Les femmes aussi, vierges et matrones, comparaissaient devant le juge satirique. Ce n’est pas que Varron fût sévère au sexe des graces « Jeunes filles, disait-il en termes charmans, hâtez-vous de jouir de la vie, vous à qui la folle jeunesse permet de jouer, d’être à table, d’aimer, et de tenir les rênes de Vénus. » C’étaient là de vrais conseil de poète égayé, quoique cette fois Varron écrivît en prose ; lui-même disait plus vraiment ailleurs : « La jeune fille est exclue du banquet, attendu que nos ancêtres n’ont pas voulu que les oreilles de la vierge nubile fussent abreuvées du langage de Vénus. » Cette coutume romaine était empruntée à la Grèce, car, au rapport de Cornelius Nepos, les filles honnêtes d’Athènes ne mangeaient jamais qu’avec leurs parens. Varron avait sur les femmes les idées des anciens Romains[3] ; lanam fecit, à ses yeux aussi c’était la meilleure épitaphe pour une matrone. « Des mains filer la laine, disait-il dans une ménippée, et des yeux observer que la purée ne brûle pas ; » il prévenait du coup le grief de Chrysale dans les Femmes savantes :

On ne sait comme va mon pot dont j’ai besoin.

  1. C’est ainsi qu’Ennius disait dans une comédie : « Maîtres de leurs maîtres, les esclaves audacieux ravagent les champs. » (Ambracia, fr. 2 ; éd. Bothe). Varron du reste, est un de ceux qui les premiers ont réclamé la famille pour les esclaves il suffit de comparer la douceur de ses préceptes à leur égard dans son Agriculture : avec la dureté de Caton, qui recommandait de se défaire de tous les instrumens hors de service, charrues usées, chevaux vieillis, esclaves âgés. Peut-être le mot de la ménippée qui vient d’être cité était-il mis dans la bouche d’un interlocuteur.

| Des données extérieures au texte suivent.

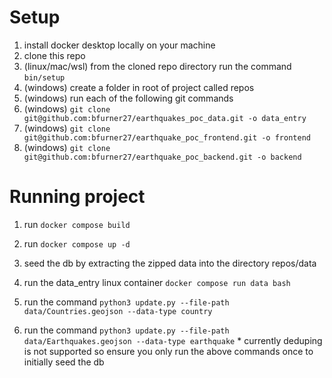 # Setup
1. install docker desktop locally on your machine
1. clone this repo
1. (linux/mac/wsl) from the cloned repo directory run the command `bin/setup`
1. (windows) create a folder in root of project called repos
1. (windows) run each of the following git commands
1. (windows) `git clone git@github.com:bfurner27/earthquakes_poc_data.git -o data_entry`
1. (windows) `git clone git@github.com:bfurner27/earthquake_poc_frontend.git -o frontend`
1. (windows) `git clone git@github.com:bfurner27/earthquake_poc_backend.git -o backend`

# Running project
1. run `docker compose build`
1. run `docker compose up -d`

1. seed the db by extracting the zipped data into the directory repos/data
1. run the data_entry linux container `docker compose run data bash`
1. run the command `python3 update.py --file-path data/Countries.geojson --data-type country`
1. run the command `python3 update.py --file-path data/Earthquakes.geojson --data-type earthquake`
\* currently deduping is not supported so ensure you only run the above commands once to initially seed the db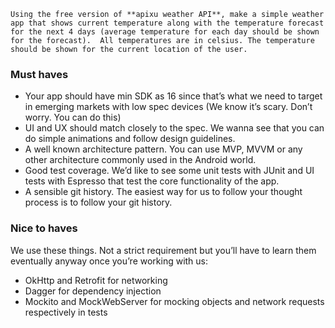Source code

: `Using the free version of **apixu weather API**, make a simple weather app that shows current temperature along with the temperature forecast for the next 4 days (average temperature for each day should be shown for the forecast).  All temperatures are in celsius. The temperature should be shown for the current location of the user.`


### Must haves
 - Your app should have min SDK as 16 since that’s what we need to target in emerging markets with low spec devices (We know it’s scary. Don’t worry. You can do this)
- UI and UX should match closely to the spec. We wanna see that you can do simple animations and follow design guidelines.
 - A well known architecture pattern. You can use MVP, MVVM or any other architecture commonly used in the Android world.
 - Good test coverage. We’d like to see some unit tests with JUnit and UI tests with Espresso that test the core functionality of the app.
- A sensible git history. The easiest way for us to follow your thought process is to follow your git history.


### Nice to haves

We use these things. Not a strict requirement but you’ll have to learn them eventually anyway once you’re working with us:

- OkHttp and Retrofit for networking
- Dagger for dependency injection
- Mockito and MockWebServer for mocking objects and network requests respectively in tests
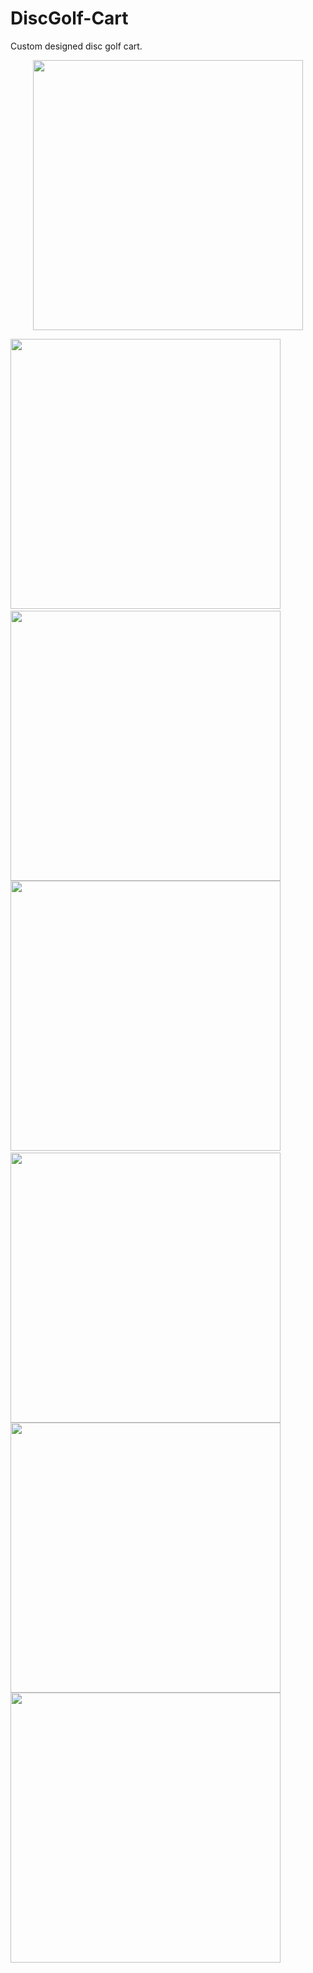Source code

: # DiscGolf-Cart
Custom designed disc golf cart.

<p align="center">

<img width="432" height=”600” src="https://user-images.githubusercontent.com/37875517/93841450-9fb9c280-fc61-11ea-857b-cb79fc6c0b21.JPG">

<p>
  
<p align="float">

<img width="432" height=”600” src="https://user-images.githubusercontent.com/37875517/93841679-5a49c500-fc62-11ea-8dda-dab68a507383.JPG">
&nbsp;&nbsp;&nbsp;&nbsp;
<img width="432" height=”600” src="https://user-images.githubusercontent.com/37875517/93841736-88c7a000-fc62-11ea-8364-f3190f4de15e.JPG">
<img width="432" height=”600” src="https://user-images.githubusercontent.com/37875517/93841744-8d8c5400-fc62-11ea-81b8-5a9b8ee1fbc7.JPG">
&nbsp;&nbsp;&nbsp;&nbsp;
<img width="432" height=”600” src="https://user-images.githubusercontent.com/37875517/93841777-a7c63200-fc62-11ea-85cd-ead5b8feed69.JPG">
<img width="432" height=”600” src="https://user-images.githubusercontent.com/37875517/93841781-ab59b900-fc62-11ea-8b9f-df6a6cf3fb0a.JPG">
<img width="432" height=”600” src="https://user-images.githubusercontent.com/37875517/93841786-aeed4000-fc62-11ea-9313-7da585ed84c7.JPG">

<p>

  2. De même pour les ongles, à ce que dit Pline l’ancien ; mais cela avait un motif religieux. En était-il ainsi de la barbe ? Varron assure que les premiers barbiers (un siècle plus tard on les retrouve à chaque instant dans Plaute) vinrent en Italie en 454. — De Re rust., II, 11,
  3. On voit dans son traité de l’Agriculture qu’il aimait chez les femmes l’énergie et le travail ; « Que vous semble, dit-il, de nos languissantes accouchées, étendues sur des lits de repos pendant plusieurs jours ? N’est-ce pas une pitié ? » (De Re rust., II, 10.)